Columbia Business School seems to love MBA applicants from Deloitte Consulting. The Big Four consulting firm, a major recruiter of MBAs, has the largest single contingent of students among this year’s incoming MBA candidates: nearly 5% of the Class of 2013.
Deloitte has placed big elsewhere this year. The firm has sent the fifth largest single group to Harvard Business School, the seventh largest to Wharton, and the second largest to the Johnson School at Cornell University.
According to an analysis of Columbia’s Class of 2013 Facebook page profiles, Deloitte has twice as many MBA students in the class as McKinsey & Co., the second largest supplier of talent to the program this year. The Facebook sample shows 20 former employees from Deloitte versus 10 from McKinsey.

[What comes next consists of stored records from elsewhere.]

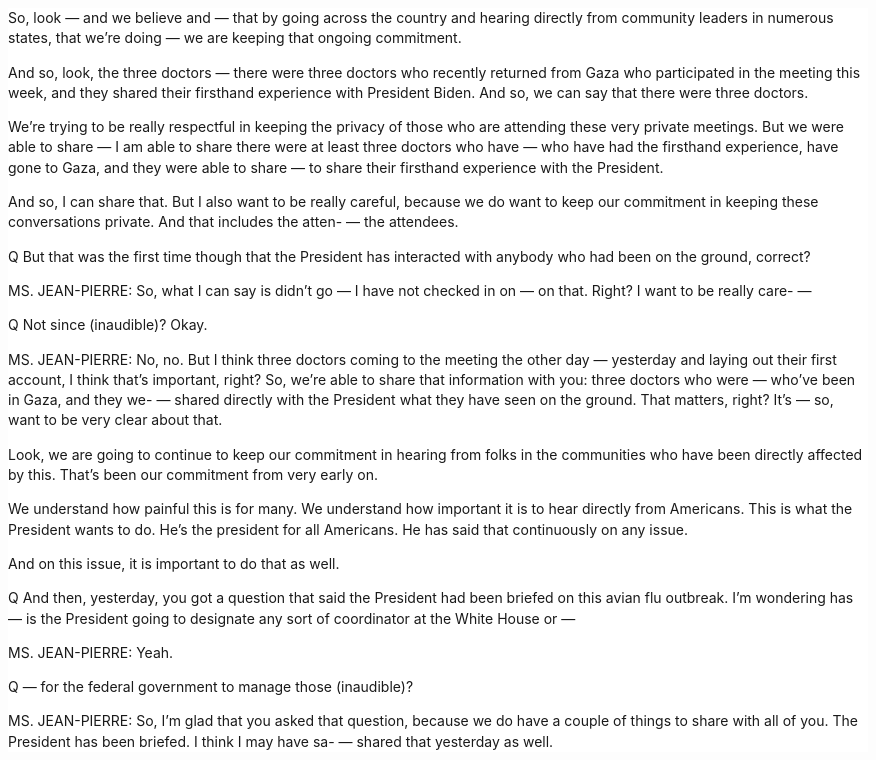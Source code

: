 So, look — and we believe and — that by going across the country and
hearing directly from community leaders in numerous states, that we’re
doing — we are keeping that ongoing commitment.

And so, look, the three doctors — there were three doctors who recently
returned from Gaza who participated in the meeting this week, and they
shared their firsthand experience with President Biden. And so, we can
say that there were three doctors.

We’re trying to be really respectful in keeping the privacy of those who
are attending these very private meetings. But we were able to share — I
am able to share there were at least three doctors who have — who have
had the firsthand experience, have gone to Gaza, and they were able to
share — to share their firsthand experience with the President.

And so, I can share that. But I also want to be really careful, because
we do want to keep our commitment in keeping these conversations
private. And that includes the atten- — the attendees.

Q But that was the first time though that the President has interacted
with anybody who had been on the ground, correct?

MS. JEAN-PIERRE: So, what I can say is didn’t go — I have not checked in
on — on that. Right? I want to be really care- —

Q Not since (inaudible)? Okay.

MS. JEAN-PIERRE: No, no. But I think three doctors coming to the meeting
the other day — yesterday and laying out their first account, I think
that’s important, right? So, we’re able to share that information with
you: three doctors who were — who’ve been in Gaza, and they we- — shared
directly with the President what they have seen on the ground. That
matters, right? It’s — so, want to be very clear about that.

Look, we are going to continue to keep our commitment in hearing from
folks in the communities who have been directly affected by this. That’s
been our commitment from very early on.

We understand how painful this is for many. We understand how important
it is to hear directly from Americans. This is what the President wants
to do. He’s the president for all Americans. He has said that
continuously on any issue.

And on this issue, it is important to do that as well.

Q And then, yesterday, you got a question that said the President had
been briefed on this avian flu outbreak. I’m wondering has — is the
President going to designate any sort of coordinator at the White House
or —

MS. JEAN-PIERRE: Yeah.

Q — for the federal government to manage those (inaudible)?

MS. JEAN-PIERRE: So, I’m glad that you asked that question, because we
do have a couple of things to share with all of you. The President has
been briefed. I think I may have sa- — shared that yesterday as well.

Rounding out the top five company feeders are Citigroup, J.P. Morgan and Booz & Co. More consulting firms and financial companies filled out the top ten feeder companies to Columbia: Accenture, Bain, Boston Consulting Group, Corporate Executive Board, Deutsche Bank, Goldman Sachs, and Morgan Stanley. The only exception to the dominance of consulting and investment banking? The U.S. Army which has half a dozen members in the Facebook sample.
The Facebook data provides a rare glimpse into the educational and work backgrounds of the students accepted and enrolled at Columbia Business School. B-schools keep this information close to the vest, never disclosing this information in typical class profiles. Yet, it can often loom larger in admission decisions than an overall grade point average, a GMAT score, or the quality of the required essays. In fact, a company’s track record in sending employees to a school can often be an important sign of that firm’s stature in the eyes of admission officials.

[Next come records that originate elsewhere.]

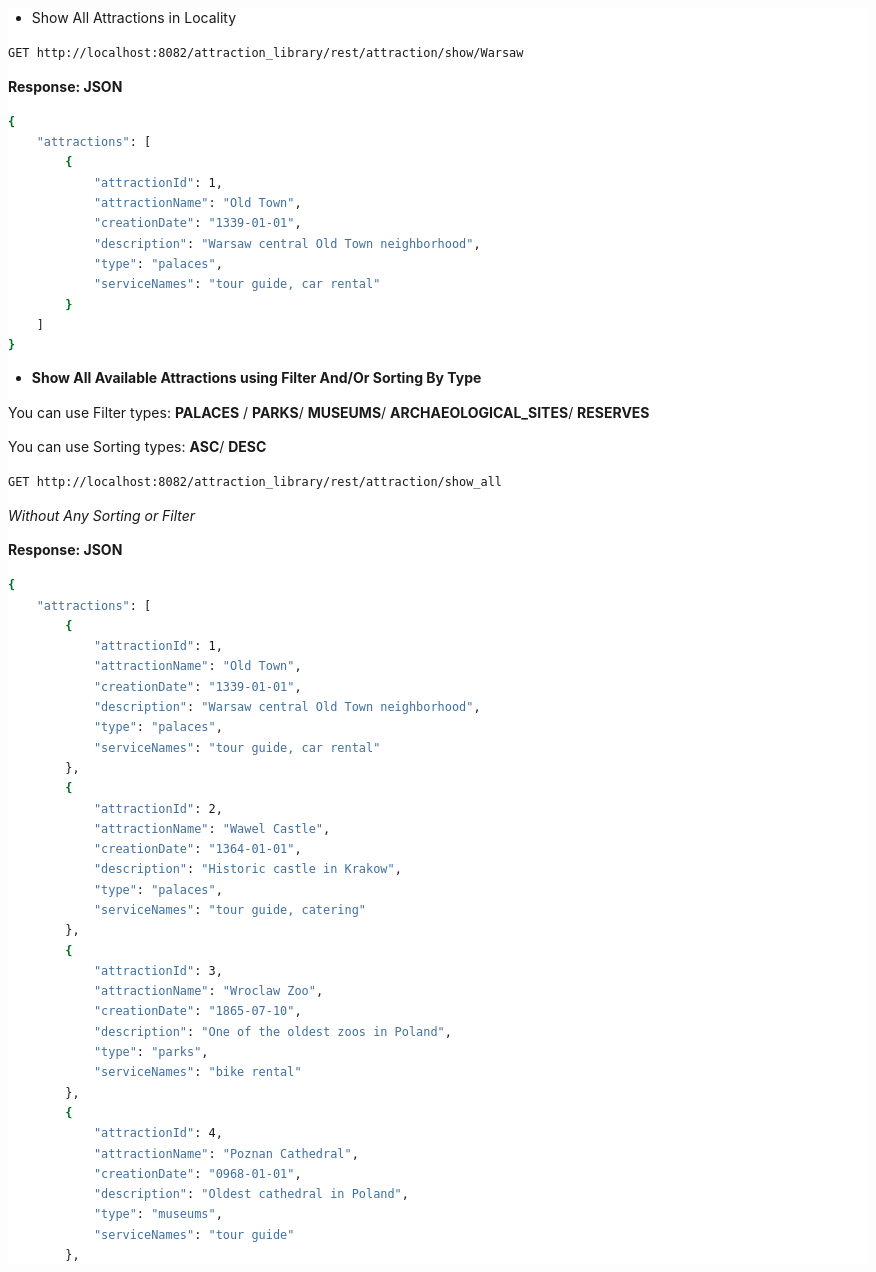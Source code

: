 - Show All Attractions in Locality
 ```bash
GET http://localhost:8082/attraction_library/rest/attraction/show/Warsaw
```
**Response: JSON**
```bash
{
    "attractions": [
        {
            "attractionId": 1,
            "attractionName": "Old Town",
            "creationDate": "1339-01-01",
            "description": "Warsaw central Old Town neighborhood",
            "type": "palaces",
            "serviceNames": "tour guide, car rental"
        }
    ]
}
```
- **Show All Available Attractions using Filter And/Or Sorting By Type**

 You can use Filter types:  **PALACES** / **PARKS**/ **MUSEUMS**/ **ARCHAEOLOGICAL_SITES**/ **RESERVES**
 
 You can use Sorting  types: **ASC**/ **DESC**

 ```bash
GET http://localhost:8082/attraction_library/rest/attraction/show_all
```
*Without Any Sorting or Filter*

**Response: JSON**
```bash
{
    "attractions": [
        {
            "attractionId": 1,
            "attractionName": "Old Town",
            "creationDate": "1339-01-01",
            "description": "Warsaw central Old Town neighborhood",
            "type": "palaces",
            "serviceNames": "tour guide, car rental"
        },
        {
            "attractionId": 2,
            "attractionName": "Wawel Castle",
            "creationDate": "1364-01-01",
            "description": "Historic castle in Krakow",
            "type": "palaces",
            "serviceNames": "tour guide, catering"
        },
        {
            "attractionId": 3,
            "attractionName": "Wroclaw Zoo",
            "creationDate": "1865-07-10",
            "description": "One of the oldest zoos in Poland",
            "type": "parks",
            "serviceNames": "bike rental"
        },
        {
            "attractionId": 4,
            "attractionName": "Poznan Cathedral",
            "creationDate": "0968-01-01",
            "description": "Oldest cathedral in Poland",
            "type": "museums",
            "serviceNames": "tour guide"
        },
```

The Columbia data was collected from the Facebook page for the Class of 2013. Poets&Quants was able to identify and confirm the undergraduate backgrounds of some 409 members of the class of 548 students who enrolled this August. (Columbia says it expects to enroll another 200 MBA students in its January start term). We then used that sample to estimate the number of students from any one institution in the full class.

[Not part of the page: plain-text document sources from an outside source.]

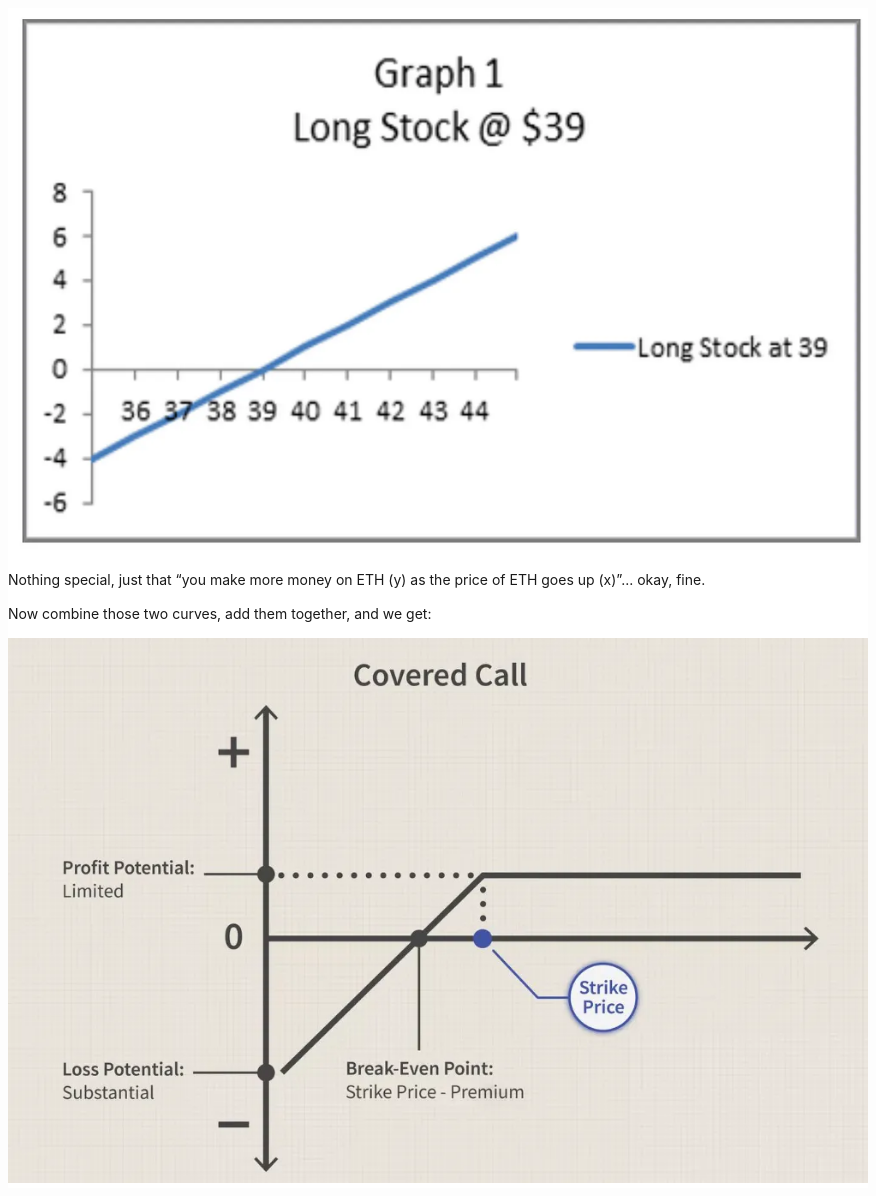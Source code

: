 ![](./img-2.webp)

Nothing special, just that “you make more money on ETH (y) as the price of ETH goes up (x)”... okay, fine.

Now combine those two curves, add them together, and we get:

![](./img-3.webp)
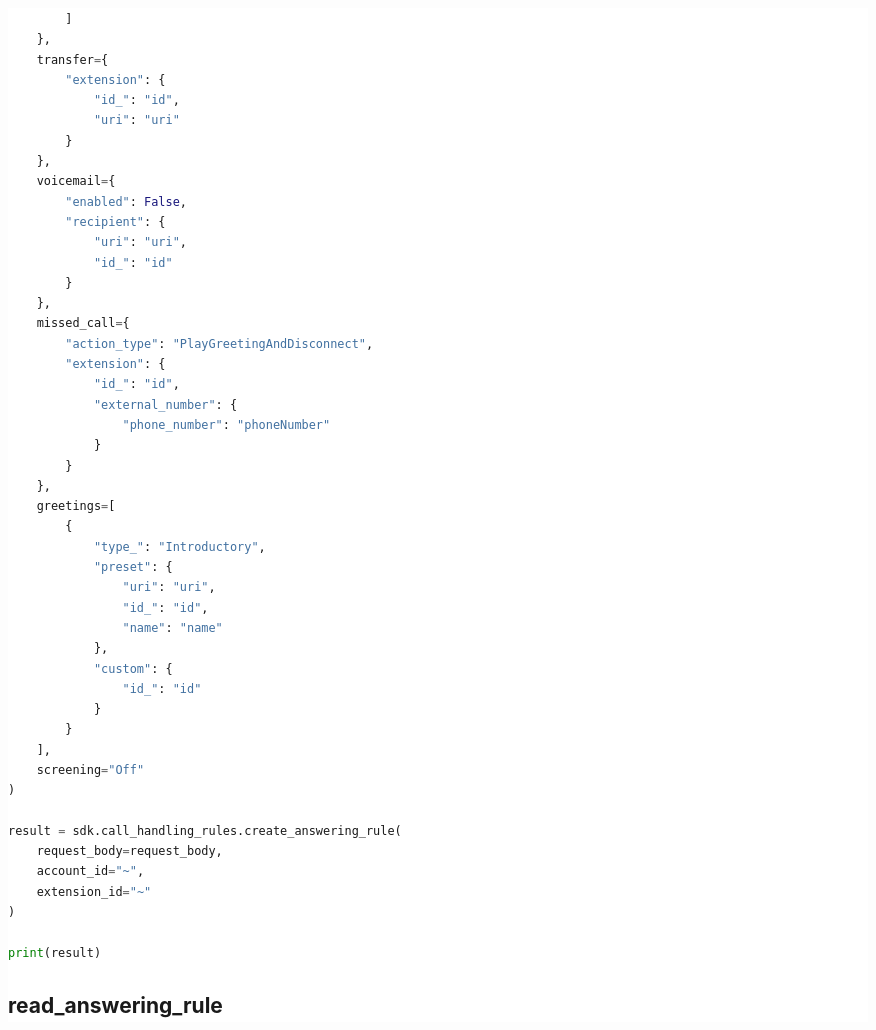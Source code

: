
 ```python
        ]
    },
    transfer={
        "extension": {
            "id_": "id",
            "uri": "uri"
        }
    },
    voicemail={
        "enabled": False,
        "recipient": {
            "uri": "uri",
            "id_": "id"
        }
    },
    missed_call={
        "action_type": "PlayGreetingAndDisconnect",
        "extension": {
            "id_": "id",
            "external_number": {
                "phone_number": "phoneNumber"
            }
        }
    },
    greetings=[
        {
            "type_": "Introductory",
            "preset": {
                "uri": "uri",
                "id_": "id",
                "name": "name"
            },
            "custom": {
                "id_": "id"
            }
        }
    ],
    screening="Off"
)

result = sdk.call_handling_rules.create_answering_rule(
    request_body=request_body,
    account_id="~",
    extension_id="~"
)

print(result)
```

## read_answering_rule
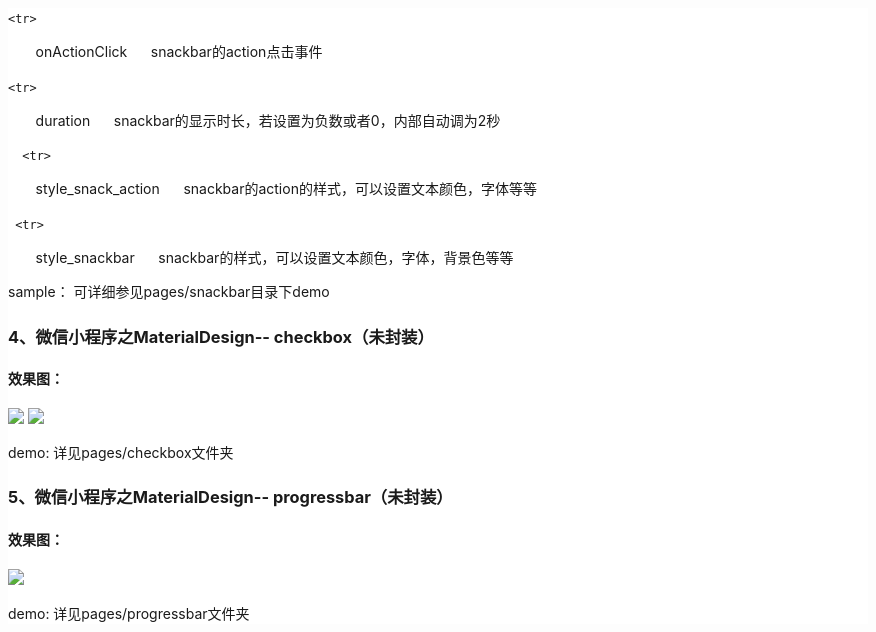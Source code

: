     <tr>  
        <td>onActionClick</td>  
    <td>snackbar的action点击事件</td>
    </tr>  
    
    <tr>  
        <td>duration</td>  
    <td>snackbar的显示时长，若设置为负数或者0，内部自动调为2秒</td> 
    </tr>
    
      <tr>  
        <td>style_snack_action</td>  
    <td>snackbar的action的样式，可以设置文本颜色，字体等等</td> 
    </tr>
    
     <tr>  
        <td>style_snackbar</td>  
    <td>snackbar的样式，可以设置文本颜色，字体，背景色等等</td> 
    </tr>
    
    
</table>  
sample： 可详细参见pages/snackbar目录下demo  

### 4、微信小程序之MaterialDesign-- checkbox（未封装）
 
#### 效果图：
 
   ![](http://p1.bpimg.com/4851/612fef4cd9875794.gif)    ![](http://p1.bpimg.com/4851/02f772302af60fe9.gif)

demo: 详见pages/checkbox文件夹


### 5、微信小程序之MaterialDesign-- progressbar（未封装） 
 
#### 效果图： 
 
   ![](http://p1.bqimg.com/4851/bb3f6c477a0cbb31.gif) 

demo: 详见pages/progressbar文件夹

There’s an extraordinary likeness to the incoming classes at other top schools. Ten of the top 13 feeder companies at Columbia, for example, are among the top 13 at Harvard Business School this year. The only three exceptions not among Harvard’s top 13: Accenture, the Corporate Executive Board, and Deutsche Bank. The companies were identical to Wharton’s top 11 firms with the exception of only Citigroup and the Corporate Executive Board.
The full list of Columbia Business School’s feeder organizations includes 21 employers that have just two students in the sample and an estimated three in the class. They range from financial players such as Gabelli, Glenview Capital, Lazard, PIMCO, and the Royal Bank of Scotland to Kraft Foods, Northrup Grumman, and Travelers.